Flying with impunity
Afresh controversy over the 2015 Rafale fighter jet deal urgently demands a robust explanation from the government. This time the revelations from a French anti-corruption agency claim that commissions worth ^508,925 were paid to an Indian middleman in a purportedly government-to-government contract. The payment was listed as a “gift to clients” paid by Rafale manufacturer Dassault to Sushen Gupta of Defsys, who is being investigated for money laundering in the purchase of helicopters from Agustawestland. This money, according to Dassault, was part-payment for the manufacture of 50 replicas of the aircraft by an Indian company with links to Mr Gupta. Though some of these models are on display, outside the residence of the air chief, for instance, there is no evidence that they were manufactured by Mr Gupta’s company. Mr Gupta has denied these charges, which the French agency sourced from the Indian Enforcement Directorate’s case file on him that claimed he illegally obtained confidential documents from the defence ministry to help the French side get a better bargain.

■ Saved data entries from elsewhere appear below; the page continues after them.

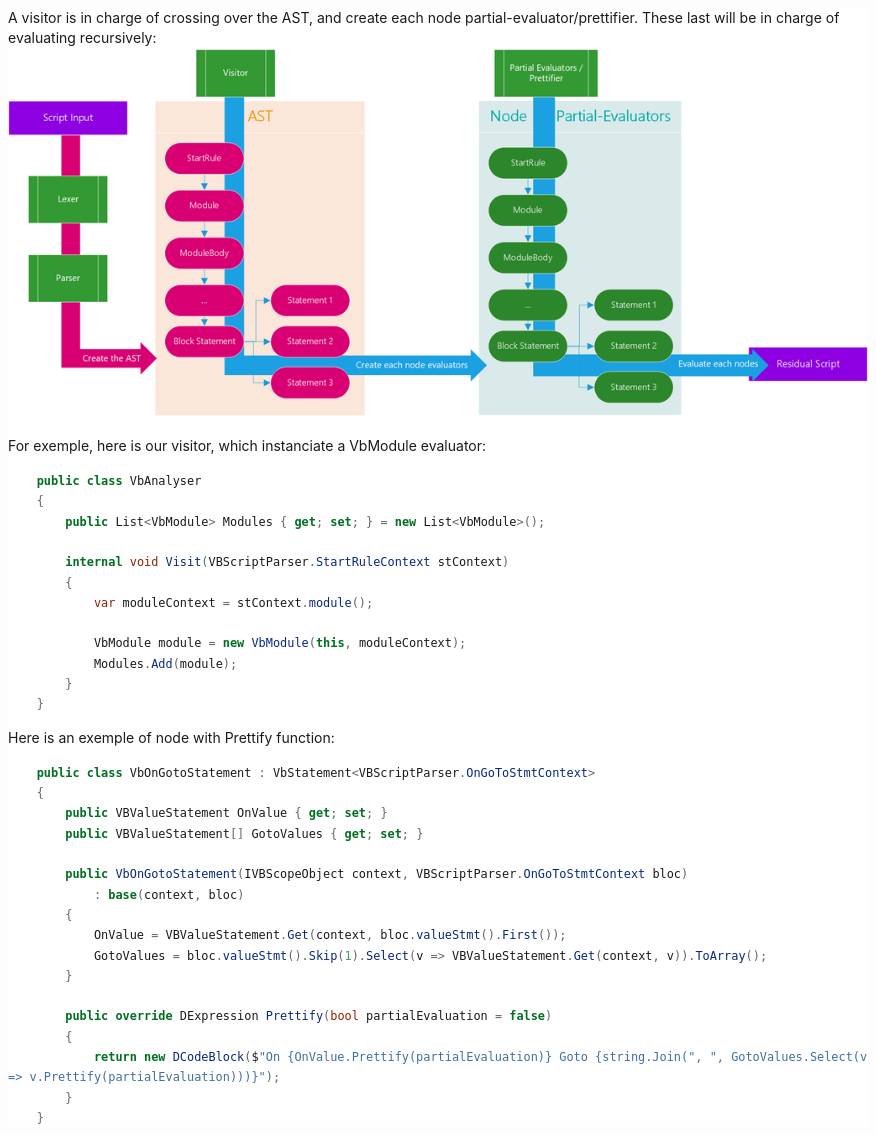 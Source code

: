 A visitor is in charge of crossing over the AST, and create each node partial-evaluator/prettifier.
These last will be in charge of evaluating recursively:
![Workflow](/Resources/workflow.png)

For exemple, here is our visitor, which instanciate a VbModule evaluator:
```c#
    public class VbAnalyser
    {
        public List<VbModule> Modules { get; set; } = new List<VbModule>();

        internal void Visit(VBScriptParser.StartRuleContext stContext)
        {
            var moduleContext = stContext.module();

            VbModule module = new VbModule(this, moduleContext);
            Modules.Add(module);
        }
    }
```

Here is an exemple of node with Prettify function:
```c#
    public class VbOnGotoStatement : VbStatement<VBScriptParser.OnGoToStmtContext>
    {
        public VBValueStatement OnValue { get; set; }
        public VBValueStatement[] GotoValues { get; set; }

        public VbOnGotoStatement(IVBScopeObject context, VBScriptParser.OnGoToStmtContext bloc)
            : base(context, bloc)
        {
            OnValue = VBValueStatement.Get(context, bloc.valueStmt().First());
            GotoValues = bloc.valueStmt().Skip(1).Select(v => VBValueStatement.Get(context, v)).ToArray();
        }

        public override DExpression Prettify(bool partialEvaluation = false)
        {
            return new DCodeBlock($"On {OnValue.Prettify(partialEvaluation)} Goto {string.Join(", ", GotoValues.Select(v=> v.Prettify(partialEvaluation)))}");
        }
    }
```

But significantly, the government, which otherwise projects itself as a model of probity, has not cared to come up with a robust explanation nor order an investigation. So far, its only response has been a sarcastic comment from Union Law Minister Ravi Shankar Prasad pointing to alleged Congress involvement in the Agustawestland deal. The government’s brazen reluctance to explain itself has been a common thread in the controversy since as far back as 2017. The institutional checks and balances to investigate such a large commitment of taxpayer money have also proven erratic. For instance, on Monday, the Supreme Court agreed to hear a petition filed by an advocate on the deal only after two weeks. In 2018, the apex court dismissed multiple PIL (public interest litigation) petitions for a court-monitored investigation into the Modi government’s deal with the French government for 36 aircraft — and it based its decision on the remarkable basis that it had found no irregularities in evidence that the state produced in sealed covers, surely a novel way for a Constitutional guardian of democracy to pronounce judgment.
In 2019, it dismissed an appeal (PIL) for a review petition following media revelations that two domain experts of the Indian negotiating team had questioned key aspects of the deal. To this, the government’s response was that the leaked documents were classified; the court dismissed that contention. But its dismissal of the review petition was done on grounds that it had limited scrutiny of defence contracts under its Article 32 jurisdiction. The Comptroller and Auditor General, too, has been expansive in extending its clean chit to the deal. Its report said the deal was 2.87 per cent cheaper than a 126-aircraft one concluded by the United Progressive Alliance (subsequently cancelled by the Modi government), which was more modest than government claims of 9 to 20 per cent. But the CAG’S report redacted all price figures at the insistence of the defence ministry, which stated that confidentiality was a condition of the Indo-french agreement. All told, the unique reluctance to subject the Rafale deal to open scrutiny at a time when the same government’s enforcement machinery is — rightly — subjecting Mamata Banerjee and Maharashtra’s Maha Vikas Aghadi to investigation speaks of double standards.